Hal ini disampaikan Menteri Siti saat bertemu Executive Director of UN Environment, Inger Andersen, Minggu (24/11) di Jenewa, Swiss. Sebelumnya, telah digelar pertemuan dengan Executive Secretary of the Minamata Convention on Mercury, Rossana Silva Repetto.

Dua pertemuan strategis ini dilakukan Menteri Siti setibanya di Jenewa untuk mengikuti Konferensi The 3rd Meeting of the Conference of the Parties to the Minamata Convention on Mercury (COP-3 Minamata) yang akan berlangsung hingga tanggal 29 November mendatang.

Konferensi ini merupakan agenda lanjutan dari COP sebelumnya, sebagai respons masyarakat internasional, termasuk Indonesia, dalam menghadapi dampak penggunaan, emisi, dan lepasan merkuri terhadap kesehatan manusia dan ke lingkungan hidup. Sampai saat ini, telah terdapat 114 negara pihak pada Konvensi Minamata.

Indonesia telah meratifikasi Konvensi Minamata pada 22 September 2017, dan menjadi salah satu negara pihak yang paling awal meratifikasi Konvensi Minamata. Di kawasan Asia Tenggara, Konvensi Minamata baru diratifikasi oleh 5 negara, yaitu Indonesia, Laos, Singapura, Thailand, dan Vietnam.

"Presiden Joko Widodo memonitor langsung langkah-langkah terkait merkuri, serta menitikberatkan solusi dari titik sosial, ekonomi, teknologi, dan lainnya," jelas Menteri Siti.

Selain aktif dalam COP dan pertemuan-pertemuan lain dalam kerangka Konvensi Minamata, Indonesia juga aktif dalam penyiapan dokumen substansi implementasi Konvensi Minamata.

Karena itu Indonesia telah menjadi referensi bagi negara-negara berkembang lainnya, yang mengalami kesulitan dalam membangun kerangka legislasi, institusi dan kapasitas dalam pengurangan merkuri.

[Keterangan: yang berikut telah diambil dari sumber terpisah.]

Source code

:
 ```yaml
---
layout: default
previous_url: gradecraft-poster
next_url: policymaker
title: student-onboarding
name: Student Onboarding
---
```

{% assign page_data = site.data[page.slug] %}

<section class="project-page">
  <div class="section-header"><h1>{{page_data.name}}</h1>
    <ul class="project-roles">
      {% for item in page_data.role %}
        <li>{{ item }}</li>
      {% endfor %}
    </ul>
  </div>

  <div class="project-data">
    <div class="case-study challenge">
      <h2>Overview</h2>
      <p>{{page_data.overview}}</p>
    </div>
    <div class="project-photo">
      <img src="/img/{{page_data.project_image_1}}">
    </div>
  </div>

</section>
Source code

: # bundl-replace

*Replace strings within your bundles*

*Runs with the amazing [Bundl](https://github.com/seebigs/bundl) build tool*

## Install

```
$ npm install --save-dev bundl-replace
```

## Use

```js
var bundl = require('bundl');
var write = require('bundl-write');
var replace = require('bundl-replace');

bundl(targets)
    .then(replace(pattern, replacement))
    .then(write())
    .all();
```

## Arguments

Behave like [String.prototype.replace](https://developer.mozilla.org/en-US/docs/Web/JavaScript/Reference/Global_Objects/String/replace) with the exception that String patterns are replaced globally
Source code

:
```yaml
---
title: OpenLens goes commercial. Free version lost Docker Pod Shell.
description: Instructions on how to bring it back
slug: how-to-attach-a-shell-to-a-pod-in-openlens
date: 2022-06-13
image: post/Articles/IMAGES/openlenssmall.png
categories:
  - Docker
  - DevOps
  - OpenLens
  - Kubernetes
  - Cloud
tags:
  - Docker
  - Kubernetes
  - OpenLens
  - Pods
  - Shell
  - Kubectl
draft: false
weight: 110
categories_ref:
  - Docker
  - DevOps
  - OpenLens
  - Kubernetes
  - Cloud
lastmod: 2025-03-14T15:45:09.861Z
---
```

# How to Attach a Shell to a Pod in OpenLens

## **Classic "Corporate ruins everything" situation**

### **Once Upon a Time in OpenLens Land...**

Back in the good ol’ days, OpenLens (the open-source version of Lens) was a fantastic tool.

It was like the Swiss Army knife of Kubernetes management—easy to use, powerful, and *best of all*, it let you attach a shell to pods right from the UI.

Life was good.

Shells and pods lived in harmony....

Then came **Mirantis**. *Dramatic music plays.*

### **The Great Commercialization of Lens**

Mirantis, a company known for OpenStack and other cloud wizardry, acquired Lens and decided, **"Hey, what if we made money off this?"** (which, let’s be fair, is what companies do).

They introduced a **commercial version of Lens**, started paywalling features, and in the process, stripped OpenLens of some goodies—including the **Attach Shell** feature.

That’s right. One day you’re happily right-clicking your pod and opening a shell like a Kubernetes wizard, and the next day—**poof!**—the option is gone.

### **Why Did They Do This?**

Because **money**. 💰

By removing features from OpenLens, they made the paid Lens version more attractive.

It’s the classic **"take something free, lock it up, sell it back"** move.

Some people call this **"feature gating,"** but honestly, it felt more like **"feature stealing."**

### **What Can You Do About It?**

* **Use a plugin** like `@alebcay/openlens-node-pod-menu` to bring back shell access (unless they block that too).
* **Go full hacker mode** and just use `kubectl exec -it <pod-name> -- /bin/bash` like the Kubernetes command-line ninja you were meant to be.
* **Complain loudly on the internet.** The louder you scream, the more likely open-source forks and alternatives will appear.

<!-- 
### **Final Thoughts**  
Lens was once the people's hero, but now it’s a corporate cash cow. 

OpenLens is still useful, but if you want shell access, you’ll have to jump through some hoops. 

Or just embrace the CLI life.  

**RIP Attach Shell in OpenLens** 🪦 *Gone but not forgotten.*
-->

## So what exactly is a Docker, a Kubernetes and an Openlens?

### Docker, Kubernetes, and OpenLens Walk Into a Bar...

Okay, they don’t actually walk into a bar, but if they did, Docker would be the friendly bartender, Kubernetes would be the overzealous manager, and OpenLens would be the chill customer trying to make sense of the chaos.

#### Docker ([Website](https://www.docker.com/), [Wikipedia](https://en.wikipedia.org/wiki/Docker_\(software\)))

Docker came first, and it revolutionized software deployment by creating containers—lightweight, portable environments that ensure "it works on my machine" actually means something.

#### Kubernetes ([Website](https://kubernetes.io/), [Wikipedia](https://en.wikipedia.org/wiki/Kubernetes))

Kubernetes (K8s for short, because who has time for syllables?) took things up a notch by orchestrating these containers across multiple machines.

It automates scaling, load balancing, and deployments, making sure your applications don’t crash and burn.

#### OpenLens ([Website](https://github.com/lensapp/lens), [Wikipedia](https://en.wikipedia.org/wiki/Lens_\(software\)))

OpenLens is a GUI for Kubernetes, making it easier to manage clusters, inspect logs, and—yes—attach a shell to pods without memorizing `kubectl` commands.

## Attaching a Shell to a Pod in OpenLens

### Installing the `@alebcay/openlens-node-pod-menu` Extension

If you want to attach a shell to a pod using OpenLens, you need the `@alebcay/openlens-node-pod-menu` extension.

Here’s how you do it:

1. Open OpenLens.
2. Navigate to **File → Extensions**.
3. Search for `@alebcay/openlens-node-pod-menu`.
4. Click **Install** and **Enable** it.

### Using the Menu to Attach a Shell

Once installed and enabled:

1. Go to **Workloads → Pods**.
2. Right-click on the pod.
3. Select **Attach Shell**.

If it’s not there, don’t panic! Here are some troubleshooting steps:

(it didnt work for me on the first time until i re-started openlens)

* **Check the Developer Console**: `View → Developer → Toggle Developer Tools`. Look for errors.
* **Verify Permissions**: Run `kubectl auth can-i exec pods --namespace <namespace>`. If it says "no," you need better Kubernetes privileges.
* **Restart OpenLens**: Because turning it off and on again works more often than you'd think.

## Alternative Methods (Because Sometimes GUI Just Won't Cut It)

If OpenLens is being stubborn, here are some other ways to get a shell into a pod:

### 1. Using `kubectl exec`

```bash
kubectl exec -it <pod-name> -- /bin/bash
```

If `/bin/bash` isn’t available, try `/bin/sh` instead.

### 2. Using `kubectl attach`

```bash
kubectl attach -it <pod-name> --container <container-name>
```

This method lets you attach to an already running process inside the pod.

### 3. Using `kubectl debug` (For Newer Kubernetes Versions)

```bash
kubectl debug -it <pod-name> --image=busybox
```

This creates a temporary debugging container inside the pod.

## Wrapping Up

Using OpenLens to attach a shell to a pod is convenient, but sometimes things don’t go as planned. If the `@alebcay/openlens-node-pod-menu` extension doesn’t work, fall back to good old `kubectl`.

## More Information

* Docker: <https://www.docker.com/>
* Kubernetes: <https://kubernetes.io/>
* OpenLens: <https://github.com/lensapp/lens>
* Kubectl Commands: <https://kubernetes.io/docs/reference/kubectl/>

"Pemerintah Indonesia sangat mementingkan masalah merkuri. Melalui Peraturan Presiden nomor 21 tahun 2019, Indonesia menjadi salah satu negara pertama yang mengumumkan rencana nasional untuk menghapus merkuri," ungkap Menteri Siti.

Dia mengatakan, masalah merkuri merupakan persoalaan serius di Indonesia. Sebagaimana diketahui sejumlah daerah menghadapi pertambangan emas skala kecil dengan merkuri yang perlu diselesaikan dengan baik. Beberapa daerah seperti Gunung Botak Maluku, juga Lore Lindu dan beberapa daerah lain seperti Papua, NTB, Jawa Barat, Jawa Tengah, Sulawesi Utara, Sulawesi Tenggara juga Sumatera Barat dan berbagai daerah lainnya.

"Sudah ada rapat-rapat kabinet untuk ini yang menunjukkan keseriusan pemerintah mengatasi bahaya merkuri yang meracuni manusia dan dapat menganggu kelangsungan generasi bangsa,” kata Siti Nurbaya.

Peraturan Presiden menetapkan target pengurangan penggunaan merkuri di sektor manufaktur sebesar 50 persen dari level saat ini pada tahun 2030 dan di sektor energi sebesar 33,2 persen dari level saat ini pada tahun 2030.

Pada kesempatan ini Menteri Siti juga menyatakan kesiapan Indonesia menjadi tuan rumah COP-4 pada tahun 2021 sebagaimana hasil konsultasi dan laporannya serta telah mendapatkan persetujuan Presiden, juga dukungan Menko Maritim dan Investasi serta Menteri Luar Negeri.

"Ini juga menjadi cerminan dari komitmen serius Indonesia untuk menghilangkan merkuri. Dengan menjadi tuan rumah COP 4 di Bali, diharapkan sejumlah besar negara pihak, masyarakat sipil, industri, komunitas akademik, dan pemangku kepentingan lainnya termasuk media dapat berbagi pengalaman, bertukar pandangan, dan mengumpulkan dukungan global sebanyak mungkin untuk mengatasi merkuri," jelasnya.

Menteri Siti juga memaparkan berbagai langkah aktif Indonesia lainnya dalam mengatasi masalah merkuri. Diantaranya dengan menjadi anggota ahli teknis tentang panduan sehubungan dengan pelepasan merkuri.

Indonesia juga memiliki Pusat Regional Konvensi Basel untuk Asia Tenggara (BCRC-SEA) yang diselenggarakan KLHK dan telah mengadakan beberapa lokakarya dan pelatihan tentang merkuri bagi peserta dari negara-negara Asia Tenggara.

Indonesia juga telah mempromosikan strategi transformasi sosial dan ekonomi untuk orang-orang yang tinggal di daerah Tambang Emas Skala Kecil (ASGM) pada COP-2 lalu.

"Kami sangat berterimakasih atas berbagai upaya yang dilakukan pemerintah Indonesia dalam upaya pengurangan merkuri," ungkap Executive Director of UN Environment, Inger Andersen.